According to Harvard business ethics expert Joe Badaracco, "On the question of advertising to young kids, I'm inclined to say that it's fine so long as it doesn't work very well." The problem, however, is that it does work well. Junk-food marketers' claim to innocen ce is about as plausible as the tobacco industry's long-standing position that cigarette advertising does not increase smoking. Marketers such as Lucy Hughes work hard to design campaigns that encourage children to nag their parents to buy junk food and to take them to fast food restaurants. It is more difficult for a parent to say "no" to a child when the child has been urged by advertisers to question the parent's authority over food and is persuaded that he or she needs the advertised product. Under these conditions, the result of saying "no" is often petulence, sulking, acting out, and family conflict—which is why so many parents are prone to just put the kids in the car and drive to McDonald's. WIth the industry actually working to incite children to punish their parents for saying "no," its blaming parents for saying "yes" has more than a ring of hypocrisy to it.

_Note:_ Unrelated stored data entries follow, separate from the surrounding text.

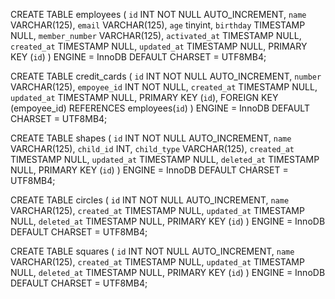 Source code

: CREATE TABLE employees
(
	`id`              INT NOT NULL AUTO_INCREMENT,
	`name`            VARCHAR(125),
	`email`           VARCHAR(125),
	`age`             tinyint,
	`birthday`        TIMESTAMP NULL,
	`member_number`   VARCHAR(125),
	`activated_at`    TIMESTAMP NULL,
	`created_at`      TIMESTAMP NULL,
	`updated_at`      TIMESTAMP NULL,
    PRIMARY KEY (`id`)
) ENGINE = InnoDB
DEFAULT CHARSET = UTF8MB4;

CREATE TABLE credit_cards 
(
`id`              INT NOT NULL AUTO_INCREMENT,
`number`   		  VARCHAR(125),
`empoyee_id`      INT NOT NULL,
`created_at`      TIMESTAMP NULL,
`updated_at`      TIMESTAMP NULL,
PRIMARY KEY (`id`),
FOREIGN KEY (empoyee_id) REFERENCES employees(`id`)
)
ENGINE = InnoDB
DEFAULT CHARSET = UTF8MB4;

CREATE TABLE shapes
(
`id`              INT NOT NULL AUTO_INCREMENT,
`name`            VARCHAR(125),
`child_id`        INT,
`child_type`      VARCHAR(125),
`created_at`      TIMESTAMP NULL,
`updated_at`      TIMESTAMP NULL,
`deleted_at`	  TIMESTAMP NULL,
PRIMARY KEY (`id`)
)
ENGINE = InnoDB
DEFAULT CHARSET = UTF8MB4;

CREATE TABLE circles
(
`id`              INT NOT NULL AUTO_INCREMENT,
`name`            VARCHAR(125),
`created_at`      TIMESTAMP NULL,
`updated_at`      TIMESTAMP NULL,
`deleted_at`	  TIMESTAMP NULL,
PRIMARY KEY (`id`)
)
ENGINE = InnoDB
DEFAULT CHARSET = UTF8MB4;

CREATE TABLE squares
(
`id`              INT NOT NULL AUTO_INCREMENT,
`name`            VARCHAR(125),
`created_at`      TIMESTAMP NULL,
`updated_at`      TIMESTAMP NULL,
`deleted_at`	  TIMESTAMP NULL,
PRIMARY KEY (`id`)
)
ENGINE = InnoDB
DEFAULT CHARSET = UTF8MB4;
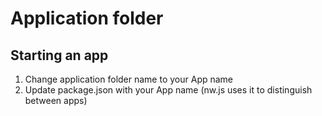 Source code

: # Application folder

## Starting an app

1. Change application folder name to your App name
2. Update package.json with your App name (nw.js uses it to distinguish between apps) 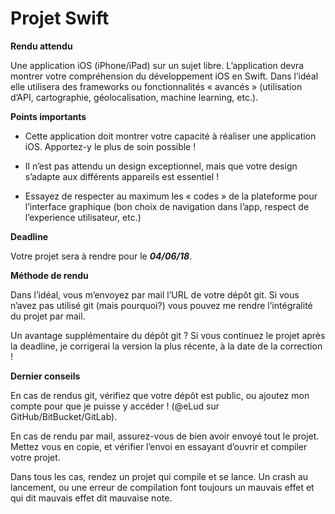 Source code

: # Projet Swift

**Rendu attendu**

Une application iOS (iPhone/iPad) sur un sujet libre. L’application devra montrer votre compréhension du développement iOS en Swift. Dans l’idéal elle utilisera des frameworks ou fonctionnalités « avancés » (utilisation d’API, cartographie, géolocalisation, machine learning, etc.).

**Points importants**

- Cette application doit montrer votre capacité à réaliser une application iOS. Apportez-y le plus de soin possible ! 

- Il n’est pas attendu un design exceptionnel, mais que votre design s’adapte aux différents appareils est essentiel !

- Essayez de respecter au maximum les « codes » de la plateforme pour l’interface graphique (bon choix de navigation dans l’app, respect de l’experience utilisateur, etc.)

**Deadline**

Votre projet sera à rendre pour le ***04/06/18***.

**Méthode de rendu**

Dans l’idéal, vous m’envoyez par mail l’URL de votre dépôt git. Si vous n’avez pas utilisé git (mais pourquoi?) vous pouvez me rendre l’intégralité du projet par mail.

Un avantage supplémentaire du dépôt git ? Si vous continuez le projet après la deadline, je corrigerai la version la plus récente, à la date de la correction !

**Dernier conseils**

En cas de rendus git, vérifiez que votre dépôt est public, ou ajoutez mon compte pour que je puisse y accéder ! (@eLud sur GitHub/BitBucket/GitLab).

En cas de rendu par mail, assurez-vous de bien avoir envoyé tout le projet. Mettez vous en copie, et vérifier l’envoi en essayant d’ouvrir et compiler votre projet.

Dans tous les cas, rendez un projet qui compile et se lance. Un crash au lancement, ou une erreur de compilation font toujours un mauvais effet et qui dit mauvais effet dit mauvaise note.
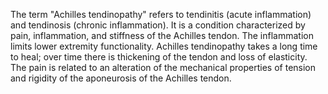 The term "Achilles tendinopathy" refers to tendinitis (acute inflammation) and tendinosis (chronic inflammation). It is a condition characterized by pain, inflammation, and stiffness of the Achilles tendon. The inflammation limits lower extremity functionality. Achilles tendinopathy takes a long time to heal; over time there is thickening of the tendon and loss of elasticity. The pain is related to an alteration of the mechanical properties of tension and rigidity of the aponeurosis of the Achilles tendon. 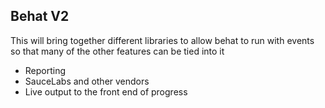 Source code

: ## Behat V2

This will bring together different libraries to allow behat to run with events so that many of the other features can be tied into it

  * Reporting
  * SauceLabs and other vendors
  * Live output to the front end of progress
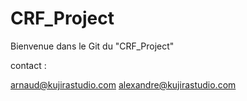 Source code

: # CRF_Project

Bienvenue dans le Git du "CRF_Project" 

contact :

arnaud@kujirastudio.com
alexandre@kujirastudio.com
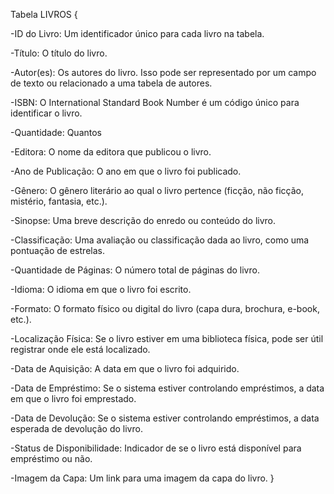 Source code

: Tabela LIVROS {
</p>-ID do Livro: Um identificador único para cada livro na tabela.
</p>-Título: O título do livro.
</p>-Autor(es): Os autores do livro. Isso pode ser representado por um campo de texto ou relacionado a uma tabela de autores.
</p>-ISBN: O International Standard Book Number é um código único para identificar o livro.
</p>-Quantidade: Quantos 
</p>-Editora: O nome da editora que publicou o livro.
</p>-Ano de Publicação: O ano em que o livro foi publicado.
</p>-Gênero: O gênero literário ao qual o livro pertence (ficção, não ficção, mistério, fantasia, etc.).
</p>-Sinopse: Uma breve descrição do enredo ou conteúdo do livro.
</p>-Classificação: Uma avaliação ou classificação dada ao livro, como uma pontuação de estrelas.
</p>-Quantidade de Páginas: O número total de páginas do livro.
</p>-Idioma: O idioma em que o livro foi escrito.
</p>-Formato: O formato físico ou digital do livro (capa dura, brochura, e-book, etc.).
</p>-Localização Física: Se o livro estiver em uma biblioteca física, pode ser útil registrar onde ele está localizado.
</p>-Data de Aquisição: A data em que o livro foi adquirido.
</p>-Data de Empréstimo: Se o sistema estiver controlando empréstimos, a data em que o livro foi emprestado.
</p>-Data de Devolução: Se o sistema estiver controlando empréstimos, a data esperada de devolução do livro.
</p>-Status de Disponibilidade: Indicador de se o livro está disponível para empréstimo ou não.
</p>-Imagem da Capa: Um link para uma imagem da capa do livro.
}
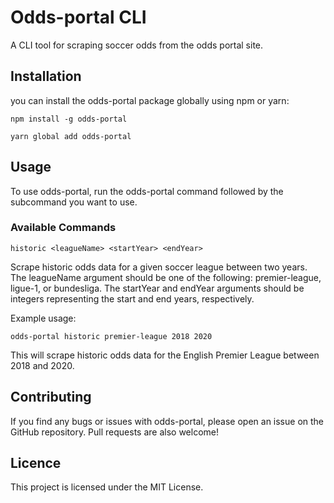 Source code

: # Odds-portal CLI
A CLI tool for scraping soccer odds from the odds portal site.

## Installation

you can install the odds-portal package globally using npm or yarn:

`npm install -g odds-portal`

`yarn global add odds-portal`

## Usage
To use odds-portal, run the odds-portal command followed by the subcommand you want to use.


### Available Commands

`historic <leagueName> <startYear> <endYear>`

Scrape historic odds data for a given soccer league between two years. The leagueName argument should be one of the following: premier-league, ligue-1, or bundesliga. The startYear and endYear arguments should be integers representing the start and end years, respectively.

Example usage:

`odds-portal historic premier-league 2018 2020`

This will scrape historic odds data for the English Premier League between 2018 and 2020.

## Contributing

If you find any bugs or issues with odds-portal, please open an issue on the GitHub repository. Pull requests are also welcome!

## Licence

This project is licensed under the MIT License.
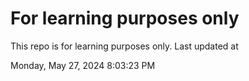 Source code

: # For learning purposes only
This repo is for learning purposes only.
Last updated at

Monday, May 27, 2024 8:03:23 PM


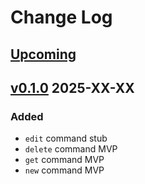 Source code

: 
# Change Log
 
## [Upcoming]

## [v0.1.0] 2025-XX-XX

### Added
- `edit` command stub
- `delete` command MVP
- `get` command MVP
- `new` command MVP

 
[upcoming]: https://github.com/ohhfishal/schedule/compare/v0.1.0...HEAD
[v0.1.0]: https://github.com/ohhfishal/schedule/releases/tag/v0.1.0
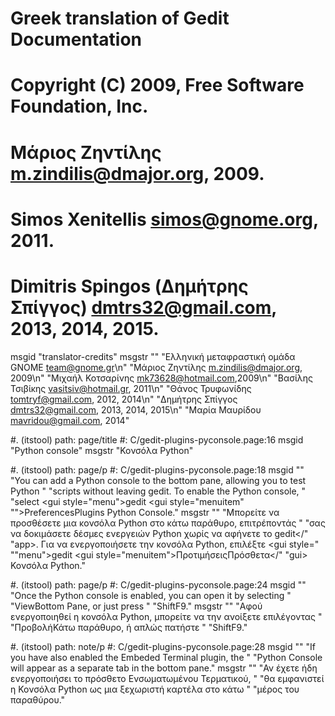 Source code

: # Greek translation of Gedit Documentation
# Copyright (C) 2009, Free Software Foundation, Inc.
# Μάριος Ζηντίλης <m.zindilis@dmajor.org>, 2009.
# Simos Xenitellis <simos@gnome.org>, 2011.
# Dimitris Spingos (Δημήτρης Σπίγγος) <dmtrs32@gmail.com>, 2013, 2014, 2015.
msgid "translator-credits"
msgstr ""
"Ελληνική μεταφραστική ομάδα GNOME <team@gnome.gr>\n"
"Μάριος Ζηντίλης <m.zindilis@dmajor.org>, 2009\n"
"Μιχαήλ Κοτσαρίνης <mk73628@hotmail.com>,2009\n"
"Βασίλης Τσιβίκης <vasitsiv@hotmail.gr>, 2011\n"
"Θάνος Τρυφωνίδης <tomtryf@gmail.com>, 2012, 2014\n"
"Δημήτρης Σπίγγος <dmtrs32@gmail.com>, 2013, 2014, 2015\n"
"Μαρία Μαυρίδου <mavridou@gmail.com>, 2014"

#. (itstool) path: page/title
#: C/gedit-plugins-pyconsole.page:16
msgid "Python console"
msgstr "Κονσόλα Python"

#. (itstool) path: page/p
#: C/gedit-plugins-pyconsole.page:18
msgid ""
"You can add a Python console to the bottom pane, allowing you to test Python "
"scripts without leaving <app>gedit</app>. To enable the Python console, "
"select <guiseq><gui style=\"menu\">gedit</gui> <gui style=\"menuitem"
"\">Preferences</gui><gui>Plugins</gui> <gui>Python Console</gui></guiseq>."
msgstr ""
"Μπορείτε να προσθέσετε μια κονσόλα Python στο κάτω παράθυρο, επιτρέποντάς "
"σας να δοκιμάσετε δέσμες ενεργειών Python χωρίς να αφήνετε το <app>gedit</"
"app>. Για να ενεργοποιήσετε την κονσόλα Python, επιλέξτε <guiseq><gui style="
"\"menu\">gedit</gui> <gui style=\"menuitem\">Προτιμήσεις</gui><gui>Πρόσθετα</"
"gui> <gui>Κονσόλα Python</gui></guiseq>."

#. (itstool) path: page/p
#: C/gedit-plugins-pyconsole.page:24
msgid ""
"Once the Python console is enabled, you can open it by selecting "
"<guiseq><gui>View</gui><gui>Bottom Pane</gui></guiseq>, or just press "
"<keyseq><key>Shift</key><key>F9</key></keyseq>."
msgstr ""
"Αφού ενεργοποιηθεί η κονσόλα Python, μπορείτε να την ανοίξετε επιλέγοντας "
"<guiseq><gui>Προβολή</gui><gui>Κάτω παράθυρο</gui></guiseq>, ή απλώς πατήστε "
"<keyseq><key>Shift</key><key>F9</key></keyseq>."

#. (itstool) path: note/p
#: C/gedit-plugins-pyconsole.page:28
msgid ""
"If you have also enabled the <gui>Embeded Terminal</gui> plugin, the "
"<gui>Python Console</gui> will appear as a separate tab in the bottom pane."
msgstr ""
"Αν έχετε ήδη ενεργοποιήσει το πρόσθετο <gui>Ενσωματωμένου Τερματικού</gui>, "
"θα εμφανιστεί η <gui>Κονσόλα Python</gui> ως μια ξεχωριστή καρτέλα στο κάτω "
"μέρος του παραθύρου."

Bakan then covers stealth marketing, such as leaving empty boxes of a delivery company outside of an apartment complex or people discussing the latest hip album and mentioning where they got it from. Dave Pollard has recently written about viral marketing and the need to use stealth, but Bakan here is arguing that people are now being targetted for advertising without realizing that they are being sold something.

Submitted by Mike R (not verified) on December 28, 2005 - 1:49am.

To blame ads fore the gross negligence and lack of discipline amongst US parents is a travesty. Parents need to be blamed fairly and squarely - any child will prefer junk food - whether there is advertising or not.